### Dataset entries

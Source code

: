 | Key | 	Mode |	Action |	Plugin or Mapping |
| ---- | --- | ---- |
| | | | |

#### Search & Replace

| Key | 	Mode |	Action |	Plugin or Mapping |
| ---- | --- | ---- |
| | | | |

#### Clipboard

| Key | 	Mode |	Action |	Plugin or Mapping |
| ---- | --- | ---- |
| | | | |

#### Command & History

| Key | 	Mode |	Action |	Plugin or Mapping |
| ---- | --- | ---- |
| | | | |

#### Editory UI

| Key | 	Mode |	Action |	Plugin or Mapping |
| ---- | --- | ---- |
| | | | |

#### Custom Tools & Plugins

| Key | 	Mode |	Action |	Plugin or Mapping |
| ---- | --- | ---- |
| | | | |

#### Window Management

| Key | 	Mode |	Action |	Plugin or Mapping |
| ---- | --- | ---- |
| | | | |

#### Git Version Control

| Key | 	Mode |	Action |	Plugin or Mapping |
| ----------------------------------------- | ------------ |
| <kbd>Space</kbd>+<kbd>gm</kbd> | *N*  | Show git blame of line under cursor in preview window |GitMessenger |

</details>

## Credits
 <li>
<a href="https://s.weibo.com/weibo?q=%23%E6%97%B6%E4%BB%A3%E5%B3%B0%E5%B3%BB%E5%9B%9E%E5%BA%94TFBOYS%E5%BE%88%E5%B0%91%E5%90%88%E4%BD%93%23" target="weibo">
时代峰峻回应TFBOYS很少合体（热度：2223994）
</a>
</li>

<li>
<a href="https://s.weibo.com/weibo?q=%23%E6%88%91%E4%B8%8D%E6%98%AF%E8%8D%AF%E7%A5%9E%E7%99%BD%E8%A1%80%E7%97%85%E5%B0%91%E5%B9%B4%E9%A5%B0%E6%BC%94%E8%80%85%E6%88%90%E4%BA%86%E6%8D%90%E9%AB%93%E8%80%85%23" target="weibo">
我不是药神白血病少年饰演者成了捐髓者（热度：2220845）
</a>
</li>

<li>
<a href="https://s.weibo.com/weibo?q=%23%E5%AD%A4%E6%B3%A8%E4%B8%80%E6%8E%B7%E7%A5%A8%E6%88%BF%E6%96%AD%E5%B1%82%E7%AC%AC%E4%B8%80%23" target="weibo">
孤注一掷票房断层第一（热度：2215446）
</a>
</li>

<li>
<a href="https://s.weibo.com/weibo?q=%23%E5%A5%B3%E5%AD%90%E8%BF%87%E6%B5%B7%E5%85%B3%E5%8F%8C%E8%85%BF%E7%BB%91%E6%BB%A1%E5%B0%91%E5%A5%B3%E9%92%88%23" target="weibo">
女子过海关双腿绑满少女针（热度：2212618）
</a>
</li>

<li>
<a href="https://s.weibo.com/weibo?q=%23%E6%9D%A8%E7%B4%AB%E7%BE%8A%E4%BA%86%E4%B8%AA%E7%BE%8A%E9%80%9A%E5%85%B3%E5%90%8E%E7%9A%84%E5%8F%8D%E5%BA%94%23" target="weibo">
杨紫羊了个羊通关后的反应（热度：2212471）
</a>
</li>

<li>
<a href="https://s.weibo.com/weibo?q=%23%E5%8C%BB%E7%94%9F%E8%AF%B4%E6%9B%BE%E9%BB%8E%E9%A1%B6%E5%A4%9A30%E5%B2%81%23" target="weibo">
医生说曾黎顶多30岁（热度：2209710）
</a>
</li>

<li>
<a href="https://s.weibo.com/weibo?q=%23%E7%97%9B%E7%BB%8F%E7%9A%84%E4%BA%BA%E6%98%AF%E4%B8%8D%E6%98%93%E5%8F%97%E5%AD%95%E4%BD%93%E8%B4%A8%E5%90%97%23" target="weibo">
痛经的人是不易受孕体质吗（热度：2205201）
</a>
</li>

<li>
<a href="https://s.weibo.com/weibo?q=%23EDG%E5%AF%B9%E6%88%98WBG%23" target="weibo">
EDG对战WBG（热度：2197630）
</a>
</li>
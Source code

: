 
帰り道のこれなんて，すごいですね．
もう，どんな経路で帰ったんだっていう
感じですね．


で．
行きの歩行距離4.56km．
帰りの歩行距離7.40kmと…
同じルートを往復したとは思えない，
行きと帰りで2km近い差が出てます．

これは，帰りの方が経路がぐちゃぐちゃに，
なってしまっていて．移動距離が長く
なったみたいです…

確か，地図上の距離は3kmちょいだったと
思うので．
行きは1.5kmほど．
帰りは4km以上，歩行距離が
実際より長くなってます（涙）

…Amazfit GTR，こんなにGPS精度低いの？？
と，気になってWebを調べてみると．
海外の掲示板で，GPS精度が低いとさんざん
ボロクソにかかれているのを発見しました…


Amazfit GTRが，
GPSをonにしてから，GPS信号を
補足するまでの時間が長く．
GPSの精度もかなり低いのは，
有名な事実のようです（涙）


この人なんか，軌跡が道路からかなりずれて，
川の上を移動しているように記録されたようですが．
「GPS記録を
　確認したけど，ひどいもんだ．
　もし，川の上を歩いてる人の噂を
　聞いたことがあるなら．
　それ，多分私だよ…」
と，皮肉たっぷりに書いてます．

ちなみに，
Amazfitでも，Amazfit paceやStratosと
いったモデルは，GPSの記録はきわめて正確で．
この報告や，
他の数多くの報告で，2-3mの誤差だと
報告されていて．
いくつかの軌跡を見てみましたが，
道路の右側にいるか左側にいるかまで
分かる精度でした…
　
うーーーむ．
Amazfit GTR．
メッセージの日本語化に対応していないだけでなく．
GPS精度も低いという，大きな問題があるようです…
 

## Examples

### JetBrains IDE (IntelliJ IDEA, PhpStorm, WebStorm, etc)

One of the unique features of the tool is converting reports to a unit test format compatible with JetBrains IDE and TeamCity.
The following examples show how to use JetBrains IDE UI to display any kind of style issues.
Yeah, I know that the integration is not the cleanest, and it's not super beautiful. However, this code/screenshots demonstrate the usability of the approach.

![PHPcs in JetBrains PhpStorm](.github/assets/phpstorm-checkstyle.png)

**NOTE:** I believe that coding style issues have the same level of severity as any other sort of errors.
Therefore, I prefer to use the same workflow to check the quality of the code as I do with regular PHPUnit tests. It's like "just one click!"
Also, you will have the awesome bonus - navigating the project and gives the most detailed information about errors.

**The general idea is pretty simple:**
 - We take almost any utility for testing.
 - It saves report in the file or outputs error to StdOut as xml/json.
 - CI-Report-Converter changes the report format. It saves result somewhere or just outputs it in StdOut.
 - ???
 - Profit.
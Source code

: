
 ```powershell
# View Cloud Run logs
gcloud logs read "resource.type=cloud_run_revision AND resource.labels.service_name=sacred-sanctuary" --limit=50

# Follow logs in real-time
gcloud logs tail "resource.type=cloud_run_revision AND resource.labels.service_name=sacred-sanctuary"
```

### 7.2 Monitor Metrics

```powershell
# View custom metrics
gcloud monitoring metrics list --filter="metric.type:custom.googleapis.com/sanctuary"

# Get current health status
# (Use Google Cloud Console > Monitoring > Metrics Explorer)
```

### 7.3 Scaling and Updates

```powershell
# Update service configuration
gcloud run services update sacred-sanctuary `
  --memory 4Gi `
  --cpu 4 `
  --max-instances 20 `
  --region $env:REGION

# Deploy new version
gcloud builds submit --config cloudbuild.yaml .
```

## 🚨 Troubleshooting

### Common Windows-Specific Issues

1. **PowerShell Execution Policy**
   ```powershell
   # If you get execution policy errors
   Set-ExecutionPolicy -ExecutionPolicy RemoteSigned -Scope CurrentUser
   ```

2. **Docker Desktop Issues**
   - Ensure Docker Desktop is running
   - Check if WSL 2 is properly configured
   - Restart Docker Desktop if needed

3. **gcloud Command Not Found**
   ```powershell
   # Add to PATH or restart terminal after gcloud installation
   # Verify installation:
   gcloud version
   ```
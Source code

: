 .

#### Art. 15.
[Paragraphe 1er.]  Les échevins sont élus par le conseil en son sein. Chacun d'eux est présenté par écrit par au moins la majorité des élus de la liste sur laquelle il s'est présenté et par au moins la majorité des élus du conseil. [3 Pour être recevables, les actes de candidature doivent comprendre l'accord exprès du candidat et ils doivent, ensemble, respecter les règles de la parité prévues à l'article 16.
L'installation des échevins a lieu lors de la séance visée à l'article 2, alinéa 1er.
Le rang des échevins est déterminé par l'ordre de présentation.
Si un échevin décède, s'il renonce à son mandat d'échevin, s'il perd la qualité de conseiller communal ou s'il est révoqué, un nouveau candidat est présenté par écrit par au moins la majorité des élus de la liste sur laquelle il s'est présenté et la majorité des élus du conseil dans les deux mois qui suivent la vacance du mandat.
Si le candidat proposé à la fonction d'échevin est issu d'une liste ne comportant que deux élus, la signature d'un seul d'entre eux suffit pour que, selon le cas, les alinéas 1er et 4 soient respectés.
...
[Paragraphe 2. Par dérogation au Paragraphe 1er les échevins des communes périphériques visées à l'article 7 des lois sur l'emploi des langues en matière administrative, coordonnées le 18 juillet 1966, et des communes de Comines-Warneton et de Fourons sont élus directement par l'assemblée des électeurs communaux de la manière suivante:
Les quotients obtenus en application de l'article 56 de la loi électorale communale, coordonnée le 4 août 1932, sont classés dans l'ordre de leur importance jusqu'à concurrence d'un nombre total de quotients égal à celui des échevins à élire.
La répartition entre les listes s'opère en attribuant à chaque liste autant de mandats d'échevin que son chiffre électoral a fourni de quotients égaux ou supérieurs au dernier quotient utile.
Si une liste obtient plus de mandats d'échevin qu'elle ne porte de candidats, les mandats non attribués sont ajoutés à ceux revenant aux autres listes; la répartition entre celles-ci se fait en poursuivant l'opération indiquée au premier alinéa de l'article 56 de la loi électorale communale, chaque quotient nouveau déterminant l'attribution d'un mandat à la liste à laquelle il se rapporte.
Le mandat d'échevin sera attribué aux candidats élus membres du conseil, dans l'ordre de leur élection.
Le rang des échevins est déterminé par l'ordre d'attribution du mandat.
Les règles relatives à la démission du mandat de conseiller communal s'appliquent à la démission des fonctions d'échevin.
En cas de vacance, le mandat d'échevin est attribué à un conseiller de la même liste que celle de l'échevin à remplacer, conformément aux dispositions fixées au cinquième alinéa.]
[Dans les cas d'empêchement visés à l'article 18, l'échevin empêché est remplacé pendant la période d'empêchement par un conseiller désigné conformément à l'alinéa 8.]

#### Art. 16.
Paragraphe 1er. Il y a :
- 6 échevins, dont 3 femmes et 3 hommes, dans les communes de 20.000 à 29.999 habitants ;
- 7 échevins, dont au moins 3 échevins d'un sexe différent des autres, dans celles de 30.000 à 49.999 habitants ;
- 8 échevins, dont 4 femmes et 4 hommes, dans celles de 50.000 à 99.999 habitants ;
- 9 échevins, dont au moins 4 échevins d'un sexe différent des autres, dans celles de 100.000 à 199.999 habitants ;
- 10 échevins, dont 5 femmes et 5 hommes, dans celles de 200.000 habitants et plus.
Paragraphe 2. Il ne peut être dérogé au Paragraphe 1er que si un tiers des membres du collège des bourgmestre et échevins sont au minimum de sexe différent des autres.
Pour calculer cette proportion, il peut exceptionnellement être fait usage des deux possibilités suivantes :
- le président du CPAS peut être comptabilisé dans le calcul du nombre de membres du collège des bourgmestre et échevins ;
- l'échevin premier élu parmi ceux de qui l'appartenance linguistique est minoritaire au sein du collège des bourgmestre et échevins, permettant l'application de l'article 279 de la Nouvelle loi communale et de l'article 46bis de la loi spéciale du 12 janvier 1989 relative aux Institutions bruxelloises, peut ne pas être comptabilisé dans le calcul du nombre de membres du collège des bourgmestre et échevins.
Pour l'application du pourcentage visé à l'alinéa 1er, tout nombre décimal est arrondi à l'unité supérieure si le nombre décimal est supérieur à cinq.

### THE TASK
Retype exactly the lines above, from the one with "行きと帰りで2km近い差が出てます．" through the one with "One of the unique", inclusive.

### SOLUTION FOR THIS PROBLEM
行きと帰りで2km近い差が出てます．

これは，帰りの方が経路がぐちゃぐちゃに，
なってしまっていて．移動距離が長く
なったみたいです…

確か，地図上の距離は3kmちょいだったと
思うので．
行きは1.5kmほど．
帰りは4km以上，歩行距離が
実際より長くなってます（涙）

…Amazfit GTR，こんなにGPS精度低いの？？
と，気になってWebを調べてみると．
海外の掲示板で，GPS精度が低いとさんざん
ボロクソにかかれているのを発見しました…


Amazfit GTRが，
GPSをonにしてから，GPS信号を
補足するまでの時間が長く．
GPSの精度もかなり低いのは，
有名な事実のようです（涙）


この人なんか，軌跡が道路からかなりずれて，
川の上を移動しているように記録されたようですが．
「GPS記録を
　確認したけど，ひどいもんだ．
　もし，川の上を歩いてる人の噂を
　聞いたことがあるなら．
　それ，多分私だよ…」
と，皮肉たっぷりに書いてます．

ちなみに，
Amazfitでも，Amazfit paceやStratosと
いったモデルは，GPSの記録はきわめて正確で．
この報告や，
他の数多くの報告で，2-3mの誤差だと
報告されていて．
いくつかの軌跡を見てみましたが，
道路の右側にいるか左側にいるかまで
分かる精度でした…
　
うーーーむ．
Amazfit GTR．
メッセージの日本語化に対応していないだけでなく．
GPS精度も低いという，大きな問題があるようです…
 

## Examples

### JetBrains IDE (IntelliJ IDEA, PhpStorm, WebStorm, etc)

One of the unique features of the tool is converting reports to a unit test format compatible with JetBrains IDE and TeamCity.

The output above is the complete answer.